▶ [Exercise description]: Pictures must be left out. Print the lines from the beginning of the material through the line holding "## § 1 Bevorratung", exactly and nothing else.

Data section: Begin

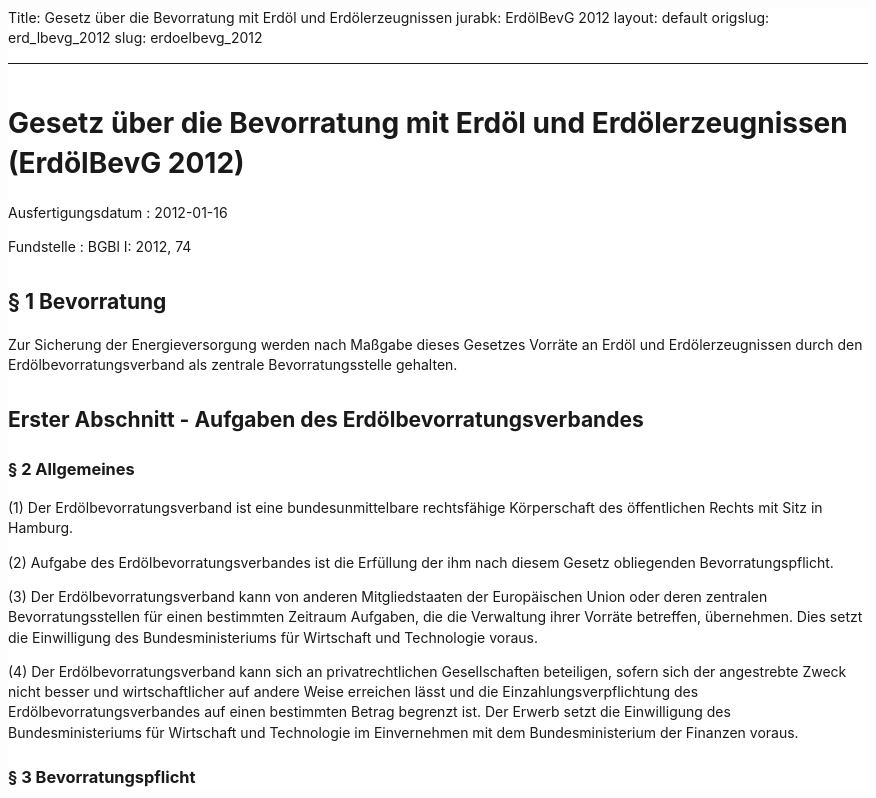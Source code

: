 Title: Gesetz über die Bevorratung mit Erdöl und Erdölerzeugnissen
jurabk: ErdölBevG 2012
layout: default
origslug: erd_lbevg_2012
slug: erdoelbevg_2012

---

# Gesetz über die Bevorratung mit Erdöl und Erdölerzeugnissen (ErdölBevG 2012)

Ausfertigungsdatum
:   2012-01-16

Fundstelle
:   BGBl I: 2012, 74


## § 1 Bevorratung

Zur Sicherung der Energieversorgung werden nach Maßgabe dieses
Gesetzes Vorräte an Erdöl und Erdölerzeugnissen durch den
Erdölbevorratungsverband als zentrale Bevorratungsstelle gehalten.


## Erster Abschnitt - Aufgaben des Erdölbevorratungsverbandes


### § 2 Allgemeines

(1) Der Erdölbevorratungsverband ist eine bundesunmittelbare
rechtsfähige Körperschaft des öffentlichen Rechts mit Sitz in Hamburg.

(2) Aufgabe des Erdölbevorratungsverbandes ist die Erfüllung der ihm
nach diesem Gesetz obliegenden Bevorratungspflicht.

(3) Der Erdölbevorratungsverband kann von anderen Mitgliedstaaten der
Europäischen Union oder deren zentralen Bevorratungsstellen für einen
bestimmten Zeitraum Aufgaben, die die Verwaltung ihrer Vorräte
betreffen, übernehmen. Dies setzt die Einwilligung des
Bundesministeriums für Wirtschaft und Technologie voraus.

(4) Der Erdölbevorratungsverband kann sich an privatrechtlichen
Gesellschaften beteiligen, sofern sich der angestrebte Zweck nicht
besser und wirtschaftlicher auf andere Weise erreichen lässt und die
Einzahlungsverpflichtung des Erdölbevorratungsverbandes auf einen
bestimmten Betrag begrenzt ist. Der Erwerb setzt die Einwilligung des
Bundesministeriums für Wirtschaft und Technologie im Einvernehmen mit
dem Bundesministerium der Finanzen voraus.


### § 3 Bevorratungspflicht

Data section: End

▶ [Result of this task]:
Source code

: Title: Gesetz über die Bevorratung mit Erdöl und Erdölerzeugnissen
jurabk: ErdölBevG 2012
layout: default
origslug: erd_lbevg_2012
slug: erdoelbevg_2012

---

# Gesetz über die Bevorratung mit Erdöl und Erdölerzeugnissen (ErdölBevG 2012)

Ausfertigungsdatum
:   2012-01-16

Fundstelle
:   BGBl I: 2012, 74


## § 1 Bevorratung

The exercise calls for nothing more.